Cooktop Cove: This superfood fried rice with kale is a healthier spin on takeout
By Emily Monaco
Fried rice might sound like an unhealthy choice, but with the recipe below, it's chock full of both nutrients and flavor. It starts with coconut oil, which has been proven to reduce the risk of metabolic disease and diabetes. This forms the base in which protein-rich eggs, brown rice, and kale are fried with flavorful (and anti-microbial) garlic and ginger.
Turmeric doesn't just add flavor and bright yellow color to this dish; it also lends its own health benefits, including anti-inflammatory properties. Studies have shown that these properties are only improved when turmeric is combined with piperine, so a healthy dose of cracked black pepper adds a slight kick and makes this dish even healthier.
Kale fried rice casserole
4
20 minutes
15 minutes
35 minutes
½ cup cashews
3 tablespoons coconut oil, divided
4 eggs, beaten
1 teaspoon turmeric
¼ teaspoon ground black pepper
1 cup scallions, thinly sliced
4 cloves garlic, minced
1 inch ginger root, peeled and grated
1 pound kale, stems removed, thinly sliced
4 cups leftover brown rice
3 tablespoons soy sauce
4 tablespoons cilantro, chopped
Heat a large, nonstick frying pan over medium-high heat. Add the cashews to the dry pan, and toast until just fragrant and slightly golden. Set aside.

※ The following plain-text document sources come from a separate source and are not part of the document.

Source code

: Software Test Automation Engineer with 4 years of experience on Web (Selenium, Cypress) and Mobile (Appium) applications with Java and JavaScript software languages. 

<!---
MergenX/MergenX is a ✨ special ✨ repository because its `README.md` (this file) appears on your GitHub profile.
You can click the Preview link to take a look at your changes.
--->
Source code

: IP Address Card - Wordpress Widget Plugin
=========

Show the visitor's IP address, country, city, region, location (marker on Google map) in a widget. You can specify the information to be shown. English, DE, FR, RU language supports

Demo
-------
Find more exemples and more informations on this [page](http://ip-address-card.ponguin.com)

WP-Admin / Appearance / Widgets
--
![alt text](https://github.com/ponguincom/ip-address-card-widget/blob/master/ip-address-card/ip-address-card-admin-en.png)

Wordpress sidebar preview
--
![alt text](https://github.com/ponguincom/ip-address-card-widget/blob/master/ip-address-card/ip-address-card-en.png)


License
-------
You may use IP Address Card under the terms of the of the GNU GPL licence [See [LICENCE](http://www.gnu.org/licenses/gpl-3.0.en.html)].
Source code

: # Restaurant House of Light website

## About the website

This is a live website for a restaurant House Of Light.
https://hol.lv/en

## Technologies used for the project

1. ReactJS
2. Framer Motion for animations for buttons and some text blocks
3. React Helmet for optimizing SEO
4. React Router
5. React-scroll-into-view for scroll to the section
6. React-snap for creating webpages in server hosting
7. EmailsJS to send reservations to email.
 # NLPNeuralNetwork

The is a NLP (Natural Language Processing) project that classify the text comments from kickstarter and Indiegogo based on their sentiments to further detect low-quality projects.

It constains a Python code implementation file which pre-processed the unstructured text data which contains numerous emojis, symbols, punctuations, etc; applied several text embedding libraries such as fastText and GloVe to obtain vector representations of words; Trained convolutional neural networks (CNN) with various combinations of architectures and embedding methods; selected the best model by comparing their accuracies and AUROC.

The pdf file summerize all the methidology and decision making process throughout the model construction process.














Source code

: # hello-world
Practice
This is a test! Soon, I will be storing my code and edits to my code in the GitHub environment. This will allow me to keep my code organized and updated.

Add 1 tablespoon of the oil, and when it melts, add the eggs, turmeric, and pepper. Cook until just set, then remove and set aside.
Add an additional tablespoon of oil to the pan and add the scallions. Sauté until fragrant, then add the garlic and ginger, and sauté 1 minute longer. Add the kale and cook until tender, stirring frequently, about 2 minutes. Set aside with the eggs, and add the remaining coconut oil to the pan. Add the rice and cook, stirring occasionally, until hot.
Add the eggs and kale back to the pan, and stir to combine. Remove from the heat and add the soy sauce. Stir well to combine, then top with the toasted cashews and cilantro and serve.